[Start of Attachment]
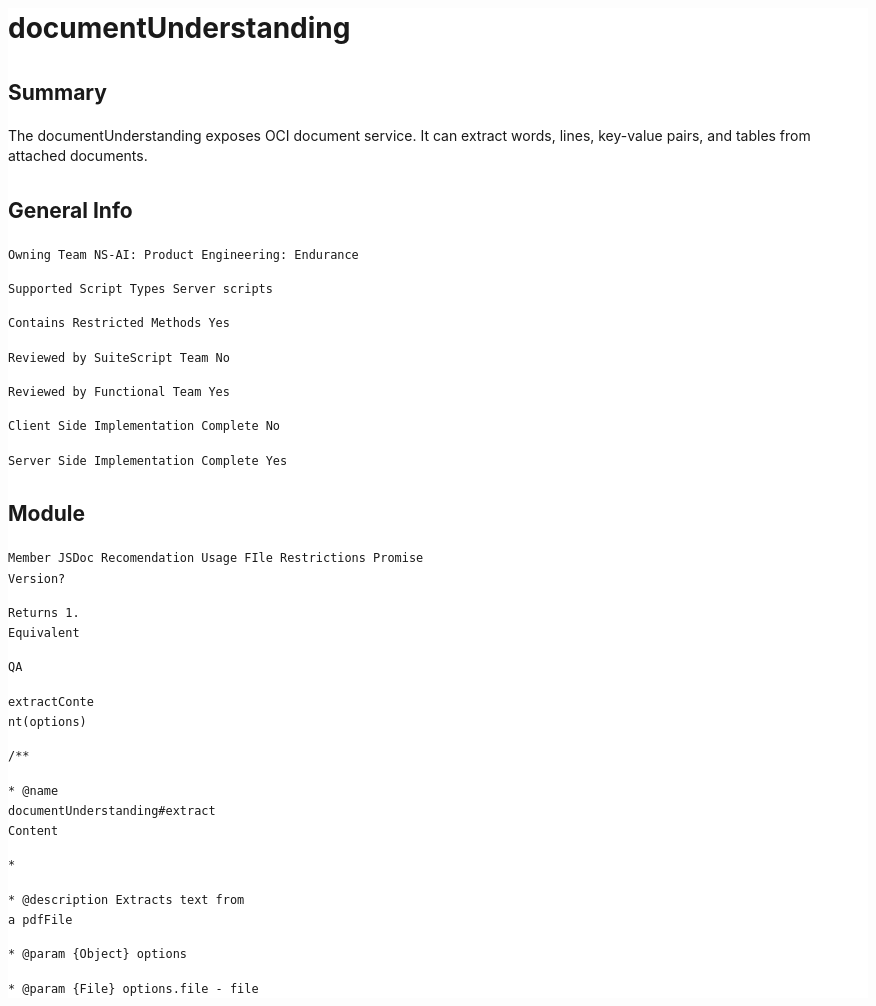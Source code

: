 # documentUnderstanding

## Summary

The documentUnderstanding exposes OCI document service. It can extract words, lines, key-value pairs, and tables from attached documents.

## General Info

```
Owning Team NS-AI: Product Engineering: Endurance
```
```
Supported Script Types Server scripts
```
```
Contains Restricted Methods Yes
```
```
Reviewed by SuiteScript Team No
```
```
Reviewed by Functional Team Yes
```
```
Client Side Implementation Complete No
```
```
Server Side Implementation Complete Yes
```
## Module

```
Member JSDoc Recomendation Usage FIle Restrictions Promise
Version?
```
```
Returns 1.
Equivalent
```
```
QA
```
```
extractConte
nt(options)
```
```
/**
```
```
* @name
documentUnderstanding#extract
Content
```
```
*
```
```
* @description Extracts text from
a pdfFile
```
```
* @param {Object} options
```
```
* @param {File} options.file - file
```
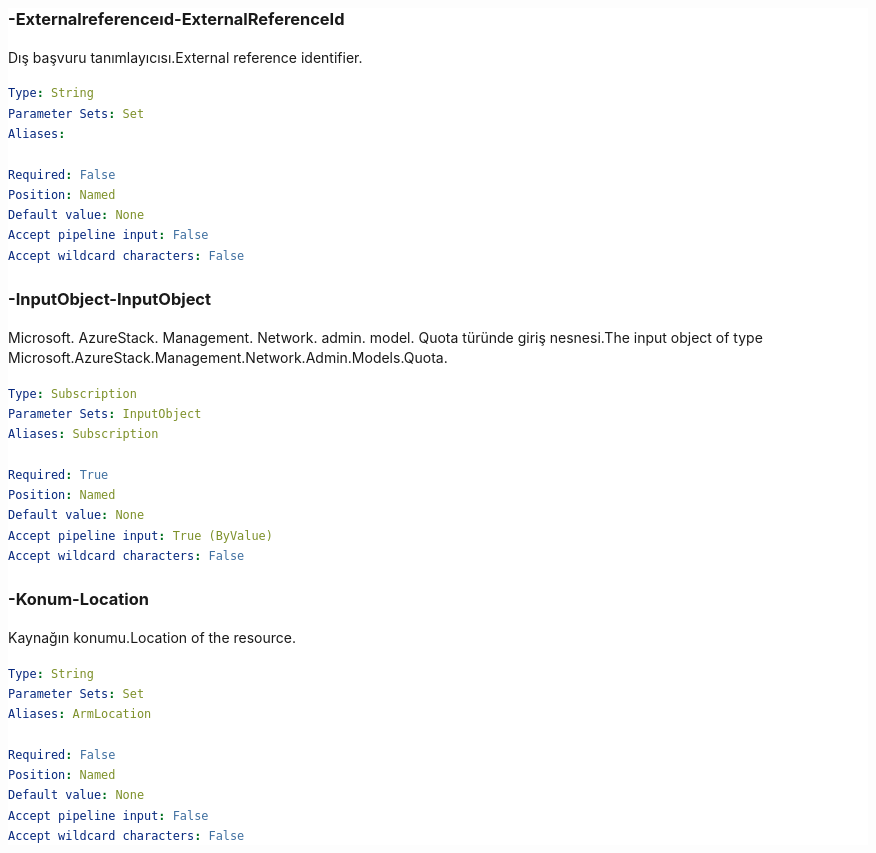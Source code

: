 ### <span data-ttu-id="e5125-118">-Externalreferenceıd</span><span class="sxs-lookup"><span data-stu-id="e5125-118">-ExternalReferenceId</span></span>
<span data-ttu-id="e5125-119">Dış başvuru tanımlayıcısı.</span><span class="sxs-lookup"><span data-stu-id="e5125-119">External reference identifier.</span></span>

```yaml
Type: String
Parameter Sets: Set
Aliases: 

Required: False
Position: Named
Default value: None
Accept pipeline input: False
Accept wildcard characters: False
```

### <span data-ttu-id="e5125-120">-InputObject</span><span class="sxs-lookup"><span data-stu-id="e5125-120">-InputObject</span></span>
<span data-ttu-id="e5125-121">Microsoft. AzureStack. Management. Network. admin. model. Quota türünde giriş nesnesi.</span><span class="sxs-lookup"><span data-stu-id="e5125-121">The input object of type Microsoft.AzureStack.Management.Network.Admin.Models.Quota.</span></span>

```yaml
Type: Subscription
Parameter Sets: InputObject
Aliases: Subscription

Required: True
Position: Named
Default value: None
Accept pipeline input: True (ByValue)
Accept wildcard characters: False
```

### <span data-ttu-id="e5125-122">-Konum</span><span class="sxs-lookup"><span data-stu-id="e5125-122">-Location</span></span>
<span data-ttu-id="e5125-123">Kaynağın konumu.</span><span class="sxs-lookup"><span data-stu-id="e5125-123">Location of the resource.</span></span>

```yaml
Type: String
Parameter Sets: Set
Aliases: ArmLocation

Required: False
Position: Named
Default value: None
Accept pipeline input: False
Accept wildcard characters: False
```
[End of Attachment]
* _Exercise prompt_
If a line in the entries above contains the word "Aliases", copy it.

* _Answer section_
Aliases: 
Aliases: Subscription
Aliases: ArmLocation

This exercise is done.